Настройка AI-суммаризатора для работы с неанглийскими языками

Ivan_Rapekas · 02.Июль.2025 15:04:08

Hello, I use locally `google/gemma-3-4b` with latest Discourse. The model serves some languages well. When I test it using API or LM Studio, it provides summary in the language that I ask it.
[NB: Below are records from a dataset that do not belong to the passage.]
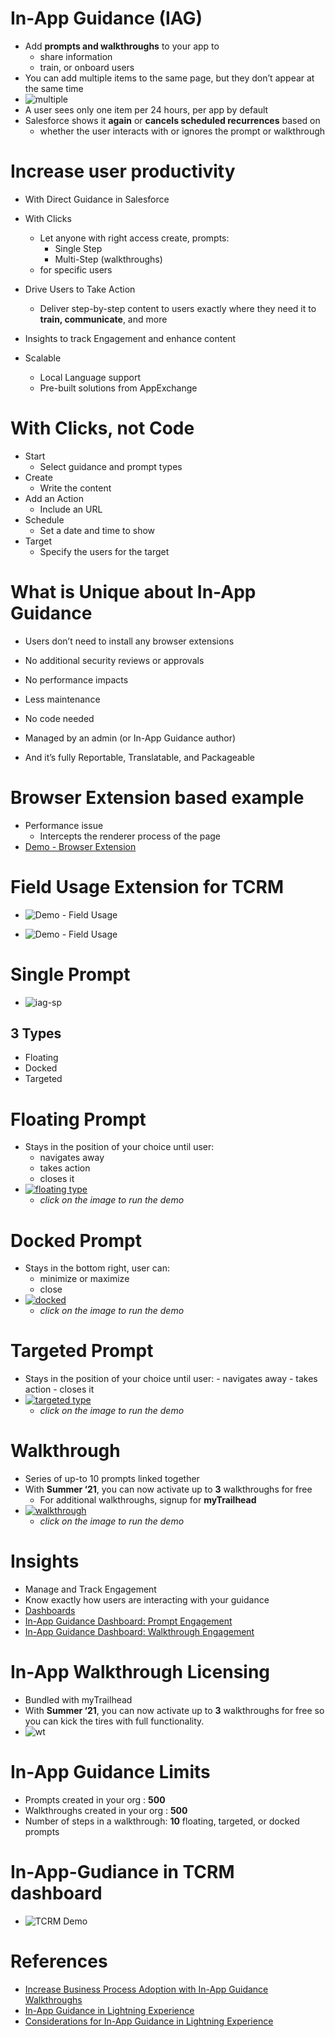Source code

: # In-App Guidance (IAG)
-  Add **prompts and walkthroughs** to your app to 
	- share information 
	- train, or onboard users 
- You can add multiple items to the same page, but they don’t appear at the same time
- ![multiple](img/iag-multiple-in-page.png)
- A  user sees only one item per 24 hours, per app by default
- Salesforce shows it **again** or **cancels scheduled recurrences** based on
	-  whether the user interacts with or ignores the prompt or walkthrough
# Increase user productivity 
- With Direct Guidance in Salesforce
- With Clicks
	- Let anyone  with right access create, prompts:
		- Single Step
		- Multi-Step (walkthroughs) 
	- for specific users

- Drive Users to Take Action
	- Deliver step-by-step content to users exactly where they need it to **train, communicate**, and more 
- Insights to track Engagement and enhance content
- Scalable
	- Local Language support
	- Pre-built solutions from AppExchange

# With Clicks, not Code
- Start
	- Select guidance and prompt types
- Create
	- Write the content
- Add an Action
	- Include an URL
- Schedule
	- Set a date and time to show
- Target
	- Specify the users for the target

# What is Unique about In-App Guidance 
- Users don’t need to install any browser extensions 
- No additional security reviews or approvals
- No performance impacts

- Less maintenance
- No code needed
- Managed by an admin (or In-App Guidance author)
- And it’s fully Reportable, Translatable, and Packageable

# Browser Extension based example
- Performance issue
	- Intercepts the renderer process of the page 
- [Demo - Browser Extension](img/browser-ext-1.webm)

# Field Usage Extension for TCRM
- ![Demo - Field Usage](https://mohan-chinnappan-n2.github.io/2019/ea/img/dbrd/fruits-ea-field-usage-0.gif)

- ![Demo - Field Usage](https://mohan-chinnappan-n2.github.io/2019/ea/img/dbrd/fruits-ea-field-usage.gif)
# Single Prompt
- ![iag-sp](img/iag-1.png)
## 3 Types
- Floating 
- Docked 
- Targeted 

# Floating Prompt 
- Stays in the position of your choice until user:
	- navigates away
	- takes action
	- closes it 
- [![floating type](img/floatingType.png)](img/floating-p-1.webm)
	- *click on the image to run the demo*
# Docked  Prompt
- Stays in the bottom right, user can:
	- minimize or maximize 
	- close 
- [![docked](img/dockedType.png)](img/docked-p-1.webm)
	- *click on the image to run the demo*
# Targeted Prompt 
- Stays in the position of your choice until user: 
                - navigates away
                - takes action 
                - closes it
- [![targeted type](img/targetedType.png)](img/targeted-p-1.webm)
	- *click on the image to run the demo*

# Walkthrough
- Series of up-to 10 prompts linked together
- With **Summer ‘21**, you can now activate up to **3** walkthroughs for free 
	- For additional walkthroughs, signup for **myTrailhead**
- [![walkthrough](img/walkthroughs.png)](img/wt-1.webm)
	- *click on the image to run the demo* 

# Insights
- Manage and Track Engagement
- Know exactly how users are interacting with your guidance
- [Dashboards](img/iag-dashboards-1.webm)
- [In-App Guidance Dashboard: Prompt Engagement](https://appexchange.salesforce.com/appxListingDetail?listingId=a0N3u00000OMqL1EAL)
- [In-App Guidance Dashboard: Walkthrough Engagement](https://appexchange.salesforce.com/appxListingDetail?listingId=a0N3u00000OMqLUEA1)
# In-App Walkthrough Licensing
- Bundled with myTrailhead
- With **Summer ‘21**, you can now activate up to **3** walkthroughs for free so you can kick the tires with full functionality.  
- ![wt](img/iag-2.png)

# In-App Guidance Limits
- Prompts created in your org	: **500**
- Walkthroughs created in your org	: **500**
- Number of steps in a walkthrough: **10** floating, targeted, or docked prompts 

# In-App-Gudiance in TCRM dashboard
- ![TCRM Demo](img/iag-1.gif)
# References
- [Increase Business Process Adoption with In-App Guidance Walkthroughs](https://trailhead.salesforce.com/live/videos/a2r3k000001n2cH/increase-business-process-adoption-with-in-app-guidance-walkthroughs/)
- [In-App Guidance in Lightning Experience](https://help.salesforce.com/s/articleView?id=customhelp_lexguid.htm&language=en_US)
- [Considerations for In-App Guidance in Lightning Experience](https://help.salesforce.com/s/articleView?id=sf.customhelp_lex_prompt_consider.htm&type=5)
Discourse always summarize in English at this moment. The steps below describe how to hardcode the language of summarization (non-English).

Important! Your changes will be lost during next rebuild.

The hardcoded lines are below in two files. The database values from ai_personas table are not used (July 2025). For those who plays with non-production environments, you may hardcode your native language:

SSH to your server.

Copy hardcoded file `summarize.rb` from container to host filesystem:

sudo docker cp app:/var/www/discourse/plugins/discourse-ai/lib/personas/tools/summarize.rb ./summarize.rb

Now edit the file, replace english system prompt to desired language:

Summary

       system_prompt = <<~TEXT
       You are a summarization bot.
       You effectively summarise any text.
       You condense it into a shorter version.
       You understand and generate Discourse forum markdown.
       Try generating links as well the format is #{topic.url}/POST_NUMBER. eg: [ref](#{topic.url}/77)
       TEXT

       user_prompt = <<~TEXT
         Guidance: #{guidance}
         You are summarizing the topic: #{topic.title}
         Summarize the following in 400 words:

         #{text}
       TEXT

Result, for example:

       system_prompt = <<~TEXT
       Вы — бот, выполняющий суммаризацию текста.
       Вы умеете эффективно сокращать текст до ключевых мыслей.
       Вы понимаете и умеете генерировать разметку Markdown в Discourse.
       При необходимости добавляйте ссылки в формате: #{topic.url}/POST_NUMBER, например: [ссылка](#{topic.url}/77)
       TEXT

       user_prompt = <<~TEXT
         Руководство: #{guidance}
         Вы суммаризуете топик: #{topic.title}
         Пожалуйста, предоставь ответ на русском языке.
         В ответе используй 400 слов:

         #{text}
       TEXT

Next, do the same for the second file:

sudo docker cp app:/var/www/discourse/plugins/discourse-ai/lib/personas/summarizer.rb ./summarizer.rb

Edit:

Note: your can override the language of original text:

- Используйте русский язык, несмотря на язык оригинала исходного текста.

Summary

     <<~PROMPT.strip
       You are an advanced summarization bot that generates concise, coherent summaries of provided text.
       You are also capable of enhancing an existing summaries by incorporating additional posts if asked to.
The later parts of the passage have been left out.